A Well-Exercised Ground | Contemplfiy Quarantine Edition #9
A Well-Exercised Ground | Contemplify Quarantine Edition #9
Contemplative Friend,
I am knackered from another day of emotional labor. When the clock strikes 5, my inner Fred Flintstone kicks in. I drop my work tools, surf down a dinosaur’s tail, and foot petal my way home. In quarantined reality, this looks like closing my laptop and opening the bedroom door to the rest of the house (my end of work mantra is, "the door is open, the workday is done, yabba dabba do"). In this transitional hour, I watch neighbors return from their jobs at auto shops, hospitals, or running deliveries. My body is out of Covid's way during the workday while their bodies blindly duck his sloppy kisses. This is savagely unfair and my privilege fits like a lead life jacket. Our species is aching from this virus and our culture is found wanting in care of all bodies. How do we respond to the vapid culture rolling over the complexities of justice, oppression, and disparity?

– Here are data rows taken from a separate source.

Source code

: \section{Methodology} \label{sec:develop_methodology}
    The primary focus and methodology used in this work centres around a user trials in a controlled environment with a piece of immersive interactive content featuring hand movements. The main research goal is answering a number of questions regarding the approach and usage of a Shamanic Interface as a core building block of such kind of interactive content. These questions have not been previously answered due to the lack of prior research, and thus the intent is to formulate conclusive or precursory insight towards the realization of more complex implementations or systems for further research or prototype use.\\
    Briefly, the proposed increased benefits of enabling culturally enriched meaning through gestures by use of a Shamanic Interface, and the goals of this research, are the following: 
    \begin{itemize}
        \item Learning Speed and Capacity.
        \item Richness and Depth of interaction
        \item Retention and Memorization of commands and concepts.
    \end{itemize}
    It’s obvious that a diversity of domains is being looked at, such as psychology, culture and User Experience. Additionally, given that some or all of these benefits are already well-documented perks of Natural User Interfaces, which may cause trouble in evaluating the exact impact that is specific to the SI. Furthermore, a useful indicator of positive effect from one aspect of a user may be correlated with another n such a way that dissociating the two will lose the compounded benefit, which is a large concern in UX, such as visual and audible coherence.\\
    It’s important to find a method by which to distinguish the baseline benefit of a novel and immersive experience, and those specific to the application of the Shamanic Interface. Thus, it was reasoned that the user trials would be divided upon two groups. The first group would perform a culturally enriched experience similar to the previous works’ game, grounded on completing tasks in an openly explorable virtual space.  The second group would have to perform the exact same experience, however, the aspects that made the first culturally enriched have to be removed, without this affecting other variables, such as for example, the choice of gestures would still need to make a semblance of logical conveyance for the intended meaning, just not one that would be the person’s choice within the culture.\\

Recollection is a heavy pot. The stewing is slow below the vessel's waterline. I dip the ladle to bottom, retrieving the seasoned words with care. A small taste from the poet Maurice Manning on culture is more than enough. Back in 2016 when his students inquired how they might respond to the election of our current president, Manning took a breath and said, “I am not sure how you should respond in the short-term, but over the next 4 years I recommend you learn to recognize 25 birds by their song, and 25 trees by their leaf."* I collect these words and stew on them often. Humanity’s relationship to their place within nature builds culture. Culture produces the arts, philosophy, industry, and politics. Culture is created by our dirty-handed relationship with the planet. No wonder Jesus tells us to behold the birds of air and wrote only with his fingers in the dust.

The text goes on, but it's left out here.